Courrier des spectacles, n° 2970 du 13 germinal an 13 [3 avril 1805], p. 2 :

[Le critique du Courrier des spectacles est visiblement subjugué par le spectacle original que la pièce offre. Il insiste beaucoup sur le décor choisi, un vaisseau de guerre dont on voit tous les aspects, de la vie quotidienne à l’abordage d’un autre vaisseau. Il a vu ce qu’il croit une nouveauté, qui ne pourrait être surpassée par une pièce dans un ballon aérostatique, à condition que les aérostiers à la mode, les Garnerin, proposent dans leur vie une situation digne de l’Opéra-Comique. Car la pièce présente une intrigue sentimentale dont le critique accepte l’invraisemblance sans sourciller : une jeune mariée que son mari a dû quitter le lendemain des noces et qui décide de le rejoindre dans son port d’attache où elle se fait passer pour un homme. Une part importante de l’action consiste dans la tentative de l’oncle du marié, qui n’accepte évidemment pas le mariage de son neveu (c’est le rôle habituel des oncles de théâtre), de vérifier que ce jeune officier est un homme ou une femme. Une fois établi qu’il est une femme, un combat éclate, et le jeune couple sort le vaisseau de l’oncle d’une situation désespérée : il est bien obligé de ratifier le mariage de son neveu. Le jugement porté in fine revient sur l’extraordinaire décor où la pièce se déroule. Rien sur l’intrigue. La musique de Berton est jugée « pleine d’esprit, de variété et de mouve ment », et c’est l’ouverture qui est mise en avant, ainsi qu’un air, « d’une facture pleine de sentiment et de grâce ». Quant à l’auteur des paroles, il a souhaité un anonymat que la brochure lève sans ambiguïté.]

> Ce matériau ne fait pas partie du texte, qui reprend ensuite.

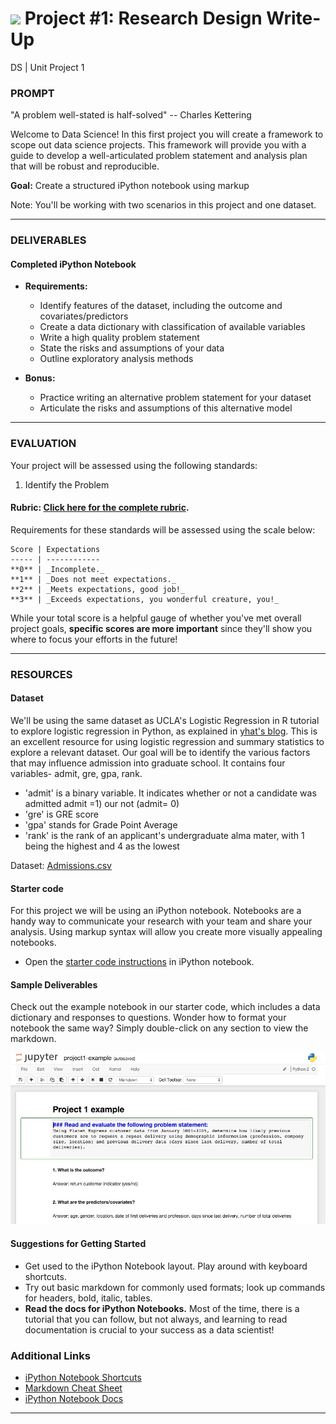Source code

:# ![](https://ga-dash.s3.amazonaws.com/production/assets/logo-9f88ae6c9c3871690e33280fcf557f33.png) Project #1: Research Design Write-Up
DS | Unit Project 1

### PROMPT

"A problem well-stated is half-solved" -- Charles Kettering

Welcome to Data Science! In this first project you will create a framework to scope out data science projects. This framework will provide you with a guide to develop a well-articulated problem statement and analysis plan that will be robust and reproducible.

**Goal:** Create a structured iPython notebook using markup

Note: You'll be working with two scenarios in this project and one dataset.

---

### DELIVERABLES

#### Completed iPython Notebook

- **Requirements:**
    - Identify features of the dataset, including the outcome and covariates/predictors
    - Create a data dictionary with classification of available variables
    - Write a high quality problem statement
    - State the risks and assumptions of your data
    - Outline exploratory analysis methods

- **Bonus:**
    - Practice writing an alternative problem statement for your dataset
    - Articulate the risks and assumptions of this alternative model

---

### EVALUATION

Your project will be assessed using the following standards:

1. Identify the Problem

#### Rubric: [Click here for the complete rubric](./project1-rubric.md). 

Requirements for these standards will be assessed using the scale below:

    Score | Expectations
    ----- | ------------
    **0** | _Incomplete._
    **1** | _Does not meet expectations._
    **2** | _Meets expectations, good job!_
    **3** | _Exceeds expectations, you wonderful creature, you!_

While your total score is a helpful gauge of whether you've met overall project goals, __specific scores are more important__ since they'll show you where to focus your efforts in the future!

---

### RESOURCES

#### Dataset  
We'll be using the same dataset as UCLA's Logistic Regression in R tutorial to explore logistic regression in Python, as explained in [yhat's blog](http://blog.yhat.com/posts/logistic-regression-and-python.html). This is an excellent resource for using logistic regression and summary statistics to explore a relevant dataset. Our goal will be to identify the various factors that may influence admission into graduate school. It contains four variables- admit, gre, gpa, rank.

- 'admit' is a binary variable. It indicates whether or not a candidate was admitted admit =1) our not (admit= 0)
- 'gre' is GRE score
- 'gpa' stands for Grade Point Average
- 'rank' is the rank of an applicant's undergraduate alma mater, with 1 being the highest and 4 as the lowest

Dataset: [Admissions.csv](./assets/admissions.csv)

#### Starter code
For this project we will be using an iPython notebook. Notebooks are a handy way to communicate your research with your team and share your analysis. Using markup syntax will allow you create more visually appealing notebooks.

* Open the [starter code instructions](./starter-code/project1-starter.ipynb) in iPython notebook.

#### Sample Deliverables 
Check out the example notebook in our starter code, which includes a data dictionary and responses to questions. Wonder how to format your notebook the same way? Simply double-click on any section to view the markdown.

![Example Notebook](./assets/images/Example_ipynb.jpg)

#### Suggestions for Getting Started 

- Get used to the iPython Notebook layout. Play around with keyboard shortcuts.
- Try out basic markdown for commonly used formats; look up commands for headers, bold, italic, tables.
- **Read the docs for iPython Notebooks.** Most of the time, there is a tutorial that you can follow, but not always, and learning to read documentation is crucial to your success as a data scientist!

### Additional Links

- [iPython Notebook Shortcuts](https://ipython.org/ipython-doc/1/interactive/notebook.html#keyboard-shortcuts)
- [Markdown Cheat Sheet](https://github.com/adam-p/markdown-here/wiki/Markdown-Cheatsheet)
- [iPython Notebook Docs](http://ipython.readthedocs.org/en/stable/)

---
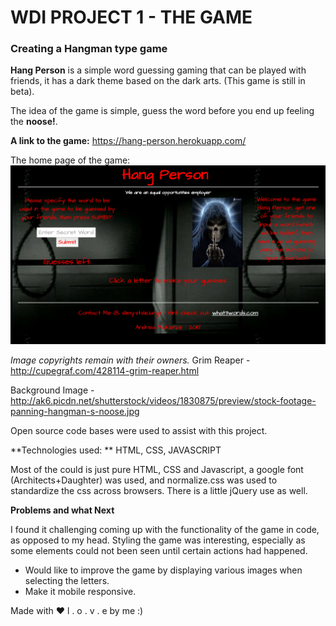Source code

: # WDI PROJECT 1 - THE GAME

### Creating a Hangman type game

**Hang Person** is a simple word guessing gaming that can be played with friends, it has a dark theme based on the dark arts. (This game is still in beta).

The idea of the game is simple, guess the word before you end up feeling the **noose!**.

**A link to the game:** https://hang-person.herokuapp.com/

The home page of the game:
<img src="./images/Hang_Person_home_page.png">

*Image copyrights remain with their owners.*
Grim Reaper - http://cupegraf.com/428114-grim-reaper.html

Background Image - http://ak6.picdn.net/shutterstock/videos/1830875/preview/stock-footage-panning-hangman-s-noose.jpg

Open source code bases were used to assist with this project.

**Technologies used: **
HTML, CSS, JAVASCRIPT

Most of the could is just pure HTML, CSS and Javascript, a google font (Architects+Daughter) was used, and normalize.css was used to standardize the css across browsers.  There is a little jQuery use as well.

**Problems and what Next**

I found it challenging coming up with the functionality of the game in code, as opposed to my head.
Styling the game was interesting, especially as some elements could not been seen until certain actions had happened.

* Would like to improve the game by displaying various images when selecting the letters.
* Make it mobile responsive.



Made with ❤️ l . o . v . e by me :)





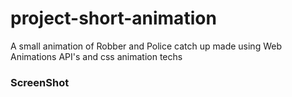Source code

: # project-short-animation
A small animation of Robber and Police catch up made using Web Animations API's and css animation techs 

### ScreenShot
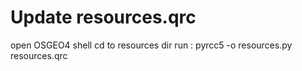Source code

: # Update resources.qrc
open OSGEO4 shell
cd to resources dir
run : pyrcc5 -o resources.py resources.qrc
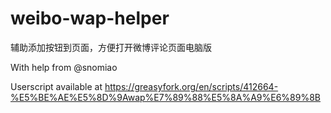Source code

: # weibo-wap-helper
辅助添加按钮到页面，方便打开微博评论页面电脑版

With help from @snomiao

Userscript available at https://greasyfork.org/en/scripts/412664-%E5%BE%AE%E5%8D%9Awap%E7%89%88%E5%8A%A9%E6%89%8B
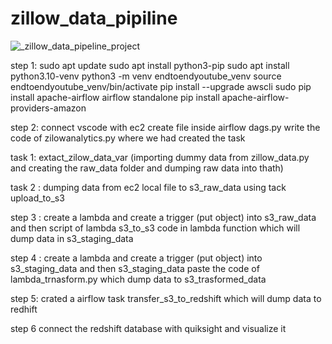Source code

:# zillow_data_pipiline

![_zillow_data_pipeline_project](https://github.com/balwant-chauhan-data-eng-project/zillow_data_pipiline/assets/167126710/bfcbfdef-3222-4892-bc11-c56926c63798)


step 1:
sudo apt update
sudo apt install python3-pip
sudo apt install python3.10-venv
python3 -m venv endtoendyoutube_venv
source endtoendyoutube_venv/bin/activate
pip install --upgrade awscli
sudo pip install apache-airflow
airflow standalone
pip install apache-airflow-providers-amazon

step 2:
connect vscode with ec2
create file inside airflow dags.py
write the code of zilowanalytics.py
where we had created the task




task 1: extact_zilow_data_var (importing dummy data from zillow_data.py and creating the raw_data folder and dumping raw data into thath)




task 2 : dumping data from ec2 local file to s3_raw_data using tack upload_to_s3




step 3 : create a lambda and create a trigger (put object) into s3_raw_data and then script of lambda s3_to_s3 code in lambda function which will dump data in s3_staging_data



step 4 : create a lambda and create a trigger (put object) into s3_staging_data and then s3_staging_data paste the code of lambda_trnasform.py which dump data to s3_trasformed_data




step 5: crated a airflow task transfer_s3_to_redshift which will dump data to redhift 



step 6 connect the redshift database with quiksight and visualize it 
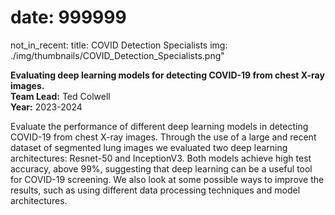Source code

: # date: 999999
not_in_recent:
title: COVID Detection Specialists
img: ./img/thumbnails/COVID_Detection_Specialists.png"

**Evaluating deep learning models for detecting COVID-19 from chest X-ray images.**<br/>
**Team Lead:** Ted Colwell<br/>
**Year:** 2023-2024

Evaluate the performance of different deep learning models in detecting COVID-19 from chest X-ray images. Through the use of a large and recent dataset of segmented lung images we evaluated two deep learning architectures: Resnet-50 and InceptionV3. Both models achieve high test accuracy, above 99%, suggesting that deep learning can be a useful tool for COVID-19 screening. We also look at some possible ways to improve the results, such as using different data processing techniques and model architectures.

Théâtre de l’Opéra-Comique.

Le Vaisseau amiral, ou Forbin et Derville

L’intrigue aux fenêtres est une idée mesquine ; une conception puérile en comparaison du Vaisseau amiral. Prendre la pleine mer pour lieu de la scène, transformer le théâtre en vaisseau de ligne, avoir pour acteurs des matelots et des mousses, pour musique le bruit du canon, livrer un combat naval dans les coulisses, voilà un projet vraiment neuf, une pensée originale et profonde.

Il y a quelques années qu’on fit exécuter à Versailles un ballet dans les nuages ; cette nouveauté eut le succès le plus brillant ; le Vaisseau amiral n’a pas été moins heureux. Il faut avoir assisté à cette représentation pour se former une idée de l’affluence des spectateurs. Depuis long-tems on attendoit qu’il plût au patron du vaisseau de mettre à la voile ; on avoit peine à imaginer comment une intrigue de théâtre se formeroit dans les eaux de l’Océan ou de la Méditerranée ? mais il ne faut désespérer de rien : y a-t-il quelque chose d’impossible au courage comme au génie français ?

Le capitaine a pris son parti, les vents ont soufflé favorablement, et le vaisseau est arrivé à bon port. Il faut le féliciter de son heureuse navigation ; cependant ce trait de hardiesse, cet effort de l’imagination n’est-il pas désespérant pour les auteurs qui suivront M. S. C. ? car maintenant que la terre et l’onde sont occupées, que leur restera-t-il , si ce n’est l’air et les aérostats ? mais la vie de M. et de Mad. Garnerin fournira-t-elle jamais un trait assez frappant pour être mis en opéra-comique ?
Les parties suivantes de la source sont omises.